INSTRUCTIONS TO FOLLOW:
Look through the lines below for the word "sales", and copy every line that has it.

DATASET EXTRACT:

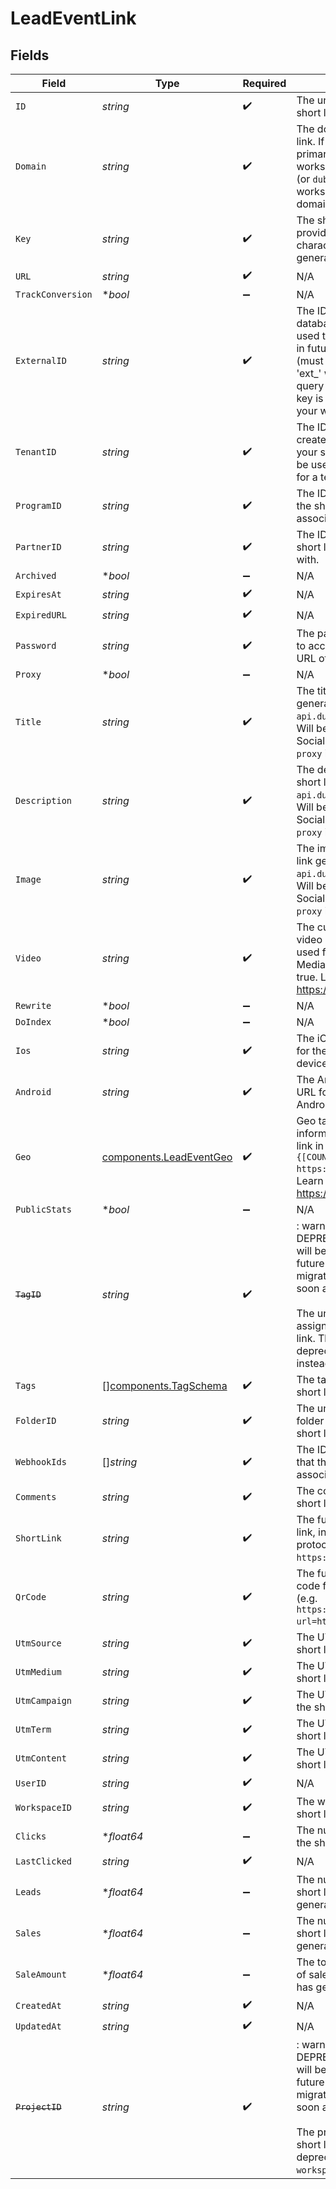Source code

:# LeadEventLink


## Fields

| Field                                                                                                                                                                                                                        | Type                                                                                                                                                                                                                         | Required                                                                                                                                                                                                                     | Description                                                                                                                                                                                                                  |
| ---------------------------------------------------------------------------------------------------------------------------------------------------------------------------------------------------------------------------- | ---------------------------------------------------------------------------------------------------------------------------------------------------------------------------------------------------------------------------- | ---------------------------------------------------------------------------------------------------------------------------------------------------------------------------------------------------------------------------- | ---------------------------------------------------------------------------------------------------------------------------------------------------------------------------------------------------------------------------- |
| `ID`                                                                                                                                                                                                                         | *string*                                                                                                                                                                                                                     | :heavy_check_mark:                                                                                                                                                                                                           | The unique ID of the short link.                                                                                                                                                                                             |
| `Domain`                                                                                                                                                                                                                     | *string*                                                                                                                                                                                                                     | :heavy_check_mark:                                                                                                                                                                                                           | The domain of the short link. If not provided, the primary domain for the workspace will be used (or `dub.sh` if the workspace has no domains).                                                                              |
| `Key`                                                                                                                                                                                                                        | *string*                                                                                                                                                                                                                     | :heavy_check_mark:                                                                                                                                                                                                           | The short link slug. If not provided, a random 7-character slug will be generated.                                                                                                                                           |
| `URL`                                                                                                                                                                                                                        | *string*                                                                                                                                                                                                                     | :heavy_check_mark:                                                                                                                                                                                                           | N/A                                                                                                                                                                                                                          |
| `TrackConversion`                                                                                                                                                                                                            | **bool*                                                                                                                                                                                                                      | :heavy_minus_sign:                                                                                                                                                                                                           | N/A                                                                                                                                                                                                                          |
| `ExternalID`                                                                                                                                                                                                                 | *string*                                                                                                                                                                                                                     | :heavy_check_mark:                                                                                                                                                                                                           | The ID of the link in your database. If set, it can be used to identify the link in future API requests (must be prefixed with 'ext_' when passed as a query parameter). This key is unique across your workspace.           |
| `TenantID`                                                                                                                                                                                                                   | *string*                                                                                                                                                                                                                     | :heavy_check_mark:                                                                                                                                                                                                           | The ID of the tenant that created the link inside your system. If set, it can be used to fetch all links for a tenant.                                                                                                       |
| `ProgramID`                                                                                                                                                                                                                  | *string*                                                                                                                                                                                                                     | :heavy_check_mark:                                                                                                                                                                                                           | The ID of the program the short link is associated with.                                                                                                                                                                     |
| `PartnerID`                                                                                                                                                                                                                  | *string*                                                                                                                                                                                                                     | :heavy_check_mark:                                                                                                                                                                                                           | The ID of the partner the short link is associated with.                                                                                                                                                                     |
| `Archived`                                                                                                                                                                                                                   | **bool*                                                                                                                                                                                                                      | :heavy_minus_sign:                                                                                                                                                                                                           | N/A                                                                                                                                                                                                                          |
| `ExpiresAt`                                                                                                                                                                                                                  | *string*                                                                                                                                                                                                                     | :heavy_check_mark:                                                                                                                                                                                                           | N/A                                                                                                                                                                                                                          |
| `ExpiredURL`                                                                                                                                                                                                                 | *string*                                                                                                                                                                                                                     | :heavy_check_mark:                                                                                                                                                                                                           | N/A                                                                                                                                                                                                                          |
| `Password`                                                                                                                                                                                                                   | *string*                                                                                                                                                                                                                     | :heavy_check_mark:                                                                                                                                                                                                           | The password required to access the destination URL of the short link.                                                                                                                                                       |
| `Proxy`                                                                                                                                                                                                                      | **bool*                                                                                                                                                                                                                      | :heavy_minus_sign:                                                                                                                                                                                                           | N/A                                                                                                                                                                                                                          |
| `Title`                                                                                                                                                                                                                      | *string*                                                                                                                                                                                                                     | :heavy_check_mark:                                                                                                                                                                                                           | The title of the short link generated via `api.dub.co/metatags`. Will be used for Custom Social Media Cards if `proxy` is true.                                                                                              |
| `Description`                                                                                                                                                                                                                | *string*                                                                                                                                                                                                                     | :heavy_check_mark:                                                                                                                                                                                                           | The description of the short link generated via `api.dub.co/metatags`. Will be used for Custom Social Media Cards if `proxy` is true.                                                                                        |
| `Image`                                                                                                                                                                                                                      | *string*                                                                                                                                                                                                                     | :heavy_check_mark:                                                                                                                                                                                                           | The image of the short link generated via `api.dub.co/metatags`. Will be used for Custom Social Media Cards if `proxy` is true.                                                                                              |
| `Video`                                                                                                                                                                                                                      | *string*                                                                                                                                                                                                                     | :heavy_check_mark:                                                                                                                                                                                                           | The custom link preview video (og:video). Will be used for Custom Social Media Cards if `proxy` is true. Learn more: https://d.to/og                                                                                         |
| `Rewrite`                                                                                                                                                                                                                    | **bool*                                                                                                                                                                                                                      | :heavy_minus_sign:                                                                                                                                                                                                           | N/A                                                                                                                                                                                                                          |
| `DoIndex`                                                                                                                                                                                                                    | **bool*                                                                                                                                                                                                                      | :heavy_minus_sign:                                                                                                                                                                                                           | N/A                                                                                                                                                                                                                          |
| `Ios`                                                                                                                                                                                                                        | *string*                                                                                                                                                                                                                     | :heavy_check_mark:                                                                                                                                                                                                           | The iOS destination URL for the short link for iOS device targeting.                                                                                                                                                         |
| `Android`                                                                                                                                                                                                                    | *string*                                                                                                                                                                                                                     | :heavy_check_mark:                                                                                                                                                                                                           | The Android destination URL for the short link for Android device targeting.                                                                                                                                                 |
| `Geo`                                                                                                                                                                                                                        | [components.LeadEventGeo](../../models/components/leadeventgeo.md)                                                                                                                                                           | :heavy_check_mark:                                                                                                                                                                                                           | Geo targeting information for the short link in JSON format `{[COUNTRY]: https://example.com }`. Learn more: https://d.to/geo                                                                                                |
| `PublicStats`                                                                                                                                                                                                                | **bool*                                                                                                                                                                                                                      | :heavy_minus_sign:                                                                                                                                                                                                           | N/A                                                                                                                                                                                                                          |
| ~~`TagID`~~                                                                                                                                                                                                                  | *string*                                                                                                                                                                                                                     | :heavy_check_mark:                                                                                                                                                                                                           | : warning: ** DEPRECATED **: This will be removed in a future release, please migrate away from it as soon as possible.<br/><br/>The unique ID of the tag assigned to the short link. This field is deprecated – use `tags` instead. |
| `Tags`                                                                                                                                                                                                                       | [][components.TagSchema](../../models/components/tagschema.md)                                                                                                                                                               | :heavy_check_mark:                                                                                                                                                                                                           | The tags assigned to the short link.                                                                                                                                                                                         |
| `FolderID`                                                                                                                                                                                                                   | *string*                                                                                                                                                                                                                     | :heavy_check_mark:                                                                                                                                                                                                           | The unique ID of the folder assigned to the short link.                                                                                                                                                                      |
| `WebhookIds`                                                                                                                                                                                                                 | []*string*                                                                                                                                                                                                                   | :heavy_check_mark:                                                                                                                                                                                                           | The IDs of the webhooks that the short link is associated with.                                                                                                                                                              |
| `Comments`                                                                                                                                                                                                                   | *string*                                                                                                                                                                                                                     | :heavy_check_mark:                                                                                                                                                                                                           | The comments for the short link.                                                                                                                                                                                             |
| `ShortLink`                                                                                                                                                                                                                  | *string*                                                                                                                                                                                                                     | :heavy_check_mark:                                                                                                                                                                                                           | The full URL of the short link, including the https protocol (e.g. `https://dub.sh/try`).                                                                                                                                    |
| `QrCode`                                                                                                                                                                                                                     | *string*                                                                                                                                                                                                                     | :heavy_check_mark:                                                                                                                                                                                                           | The full URL of the QR code for the short link (e.g. `https://api.dub.co/qr?url=https://dub.sh/try`).                                                                                                                        |
| `UtmSource`                                                                                                                                                                                                                  | *string*                                                                                                                                                                                                                     | :heavy_check_mark:                                                                                                                                                                                                           | The UTM source of the short link.                                                                                                                                                                                            |
| `UtmMedium`                                                                                                                                                                                                                  | *string*                                                                                                                                                                                                                     | :heavy_check_mark:                                                                                                                                                                                                           | The UTM medium of the short link.                                                                                                                                                                                            |
| `UtmCampaign`                                                                                                                                                                                                                | *string*                                                                                                                                                                                                                     | :heavy_check_mark:                                                                                                                                                                                                           | The UTM campaign of the short link.                                                                                                                                                                                          |
| `UtmTerm`                                                                                                                                                                                                                    | *string*                                                                                                                                                                                                                     | :heavy_check_mark:                                                                                                                                                                                                           | The UTM term of the short link.                                                                                                                                                                                              |
| `UtmContent`                                                                                                                                                                                                                 | *string*                                                                                                                                                                                                                     | :heavy_check_mark:                                                                                                                                                                                                           | The UTM content of the short link.                                                                                                                                                                                           |
| `UserID`                                                                                                                                                                                                                     | *string*                                                                                                                                                                                                                     | :heavy_check_mark:                                                                                                                                                                                                           | N/A                                                                                                                                                                                                                          |
| `WorkspaceID`                                                                                                                                                                                                                | *string*                                                                                                                                                                                                                     | :heavy_check_mark:                                                                                                                                                                                                           | The workspace ID of the short link.                                                                                                                                                                                          |
| `Clicks`                                                                                                                                                                                                                     | **float64*                                                                                                                                                                                                                   | :heavy_minus_sign:                                                                                                                                                                                                           | The number of clicks on the short link.                                                                                                                                                                                      |
| `LastClicked`                                                                                                                                                                                                                | *string*                                                                                                                                                                                                                     | :heavy_check_mark:                                                                                                                                                                                                           | N/A                                                                                                                                                                                                                          |
| `Leads`                                                                                                                                                                                                                      | **float64*                                                                                                                                                                                                                   | :heavy_minus_sign:                                                                                                                                                                                                           | The number of leads the short links has generated.                                                                                                                                                                           |
| `Sales`                                                                                                                                                                                                                      | **float64*                                                                                                                                                                                                                   | :heavy_minus_sign:                                                                                                                                                                                                           | The number of sales the short links has generated.                                                                                                                                                                           |
| `SaleAmount`                                                                                                                                                                                                                 | **float64*                                                                                                                                                                                                                   | :heavy_minus_sign:                                                                                                                                                                                                           | The total dollar amount of sales the short links has generated (in cents).                                                                                                                                                   |
| `CreatedAt`                                                                                                                                                                                                                  | *string*                                                                                                                                                                                                                     | :heavy_check_mark:                                                                                                                                                                                                           | N/A                                                                                                                                                                                                                          |
| `UpdatedAt`                                                                                                                                                                                                                  | *string*                                                                                                                                                                                                                     | :heavy_check_mark:                                                                                                                                                                                                           | N/A                                                                                                                                                                                                                          |
| ~~`ProjectID`~~                                                                                                                                                                                                              | *string*                                                                                                                                                                                                                     | :heavy_check_mark:                                                                                                                                                                                                           | : warning: ** DEPRECATED **: This will be removed in a future release, please migrate away from it as soon as possible.<br/><br/>The project ID of the short link. This field is deprecated – use `workspaceId` instead.     |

RESULT FOR THIS TASK:
| `Sales`                                                                                                                                                                                                                      | **float64*                                                                                                                                                                                                                   | :heavy_minus_sign:                                                                                                                                                                                                           | The number of sales the short links has generated.                                                                                                                                                                           |
| `SaleAmount`                                                                                                                                                                                                                 | **float64*                                                                                                                                                                                                                   | :heavy_minus_sign:                                                                                                                                                                                                           | The total dollar amount of sales the short links has generated (in cents).                                                                                                                                                   |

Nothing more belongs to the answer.